::: Supplied entries

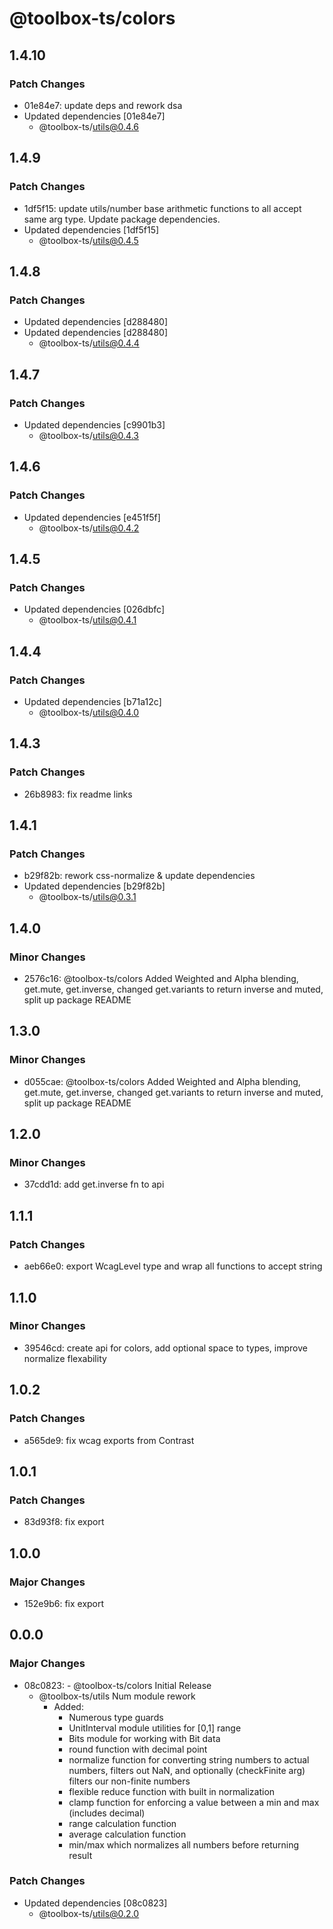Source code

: # @toolbox-ts/colors

## 1.4.10

### Patch Changes

- 01e84e7: update deps and rework dsa
- Updated dependencies [01e84e7]
  - @toolbox-ts/utils@0.4.6

## 1.4.9

### Patch Changes

- 1df5f15: update utils/number base arithmetic functions to all accept same arg type. Update package dependencies.
- Updated dependencies [1df5f15]
  - @toolbox-ts/utils@0.4.5

## 1.4.8

### Patch Changes

- Updated dependencies [d288480]
- Updated dependencies [d288480]
  - @toolbox-ts/utils@0.4.4

## 1.4.7

### Patch Changes

- Updated dependencies [c9901b3]
  - @toolbox-ts/utils@0.4.3

## 1.4.6

### Patch Changes

- Updated dependencies [e451f5f]
  - @toolbox-ts/utils@0.4.2

## 1.4.5

### Patch Changes

- Updated dependencies [026dbfc]
  - @toolbox-ts/utils@0.4.1

## 1.4.4

### Patch Changes

- Updated dependencies [b71a12c]
  - @toolbox-ts/utils@0.4.0

## 1.4.3

### Patch Changes

- 26b8983: fix readme links

## 1.4.1

### Patch Changes

- b29f82b: rework css-normalize & update dependencies
- Updated dependencies [b29f82b]
  - @toolbox-ts/utils@0.3.1

## 1.4.0

### Minor Changes

- 2576c16: @toolbox-ts/colors Added Weighted and Alpha blending, get.mute, get.inverse, changed get.variants to return inverse and muted, split up package README

## 1.3.0

### Minor Changes

- d055cae: @toolbox-ts/colors Added Weighted and Alpha blending, get.mute, get.inverse, changed get.variants to return inverse and muted, split up package README

## 1.2.0

### Minor Changes

- 37cdd1d: add get.inverse fn to api

## 1.1.1

### Patch Changes

- aeb66e0: export WcagLevel type and wrap all functions to accept string

## 1.1.0

### Minor Changes

- 39546cd: create api for colors, add optional space to types, improve normalize flexability

## 1.0.2

### Patch Changes

- a565de9: fix wcag exports from Contrast

## 1.0.1

### Patch Changes

- 83d93f8: fix export

## 1.0.0

### Major Changes

- 152e9b6: fix export

## 0.0.0

### Major Changes

- 08c0823: - @toolbox-ts/colors Initial Release
  - @toolbox-ts/utils Num module rework
    - Added:
      - Numerous type guards
      - UnitInterval module utilities for [0,1] range
      - Bits module for working with Bit data
      - round function with decimal point
      - normalize function for converting string numbers to actual numbers,
        filters out NaN, and optionally (checkFinite arg) filters our non-finite
        numbers
      - flexible reduce function with built in normalization
      - clamp function for enforcing a value between a min and max (includes
        decimal)
      - range calculation function
      - average calculation function
      - min/max which normalizes all numbers before returning result

### Patch Changes

- Updated dependencies [08c0823]
  - @toolbox-ts/utils@0.2.0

::::::

* [Your assignment]: Output all data exactly, omitting images.

* [Answer section]:
Source code

: # @toolbox-ts/colors

## 1.4.10

### Patch Changes

- 01e84e7: update deps and rework dsa
- Updated dependencies [01e84e7]
  - @toolbox-ts/utils@0.4.6

## 1.4.9

### Patch Changes

- 1df5f15: update utils/number base arithmetic functions to all accept same arg type. Update package dependencies.
- Updated dependencies [1df5f15]
  - @toolbox-ts/utils@0.4.5

## 1.4.8

### Patch Changes

- Updated dependencies [d288480]
- Updated dependencies [d288480]
  - @toolbox-ts/utils@0.4.4

## 1.4.7

### Patch Changes

- Updated dependencies [c9901b3]
  - @toolbox-ts/utils@0.4.3

## 1.4.6

### Patch Changes

- Updated dependencies [e451f5f]
  - @toolbox-ts/utils@0.4.2

## 1.4.5

### Patch Changes

- Updated dependencies [026dbfc]
  - @toolbox-ts/utils@0.4.1

## 1.4.4

### Patch Changes

- Updated dependencies [b71a12c]
  - @toolbox-ts/utils@0.4.0

## 1.4.3

### Patch Changes

- 26b8983: fix readme links

## 1.4.1

### Patch Changes

- b29f82b: rework css-normalize & update dependencies
- Updated dependencies [b29f82b]
  - @toolbox-ts/utils@0.3.1

## 1.4.0

### Minor Changes

- 2576c16: @toolbox-ts/colors Added Weighted and Alpha blending, get.mute, get.inverse, changed get.variants to return inverse and muted, split up package README

## 1.3.0

### Minor Changes

- d055cae: @toolbox-ts/colors Added Weighted and Alpha blending, get.mute, get.inverse, changed get.variants to return inverse and muted, split up package README

## 1.2.0

### Minor Changes

- 37cdd1d: add get.inverse fn to api

## 1.1.1

### Patch Changes

- aeb66e0: export WcagLevel type and wrap all functions to accept string

## 1.1.0

### Minor Changes

- 39546cd: create api for colors, add optional space to types, improve normalize flexability

## 1.0.2

### Patch Changes

- a565de9: fix wcag exports from Contrast

## 1.0.1

### Patch Changes

- 83d93f8: fix export

## 1.0.0

### Major Changes

- 152e9b6: fix export

## 0.0.0

### Major Changes

- 08c0823: - @toolbox-ts/colors Initial Release
  - @toolbox-ts/utils Num module rework
    - Added:
      - Numerous type guards
      - UnitInterval module utilities for [0,1] range
      - Bits module for working with Bit data
      - round function with decimal point
      - normalize function for converting string numbers to actual numbers,
        filters out NaN, and optionally (checkFinite arg) filters our non-finite
        numbers
      - flexible reduce function with built in normalization
      - clamp function for enforcing a value between a min and max (includes
        decimal)
      - range calculation function
      - average calculation function
      - min/max which normalizes all numbers before returning result

### Patch Changes

- Updated dependencies [08c0823]
  - @toolbox-ts/utils@0.2.0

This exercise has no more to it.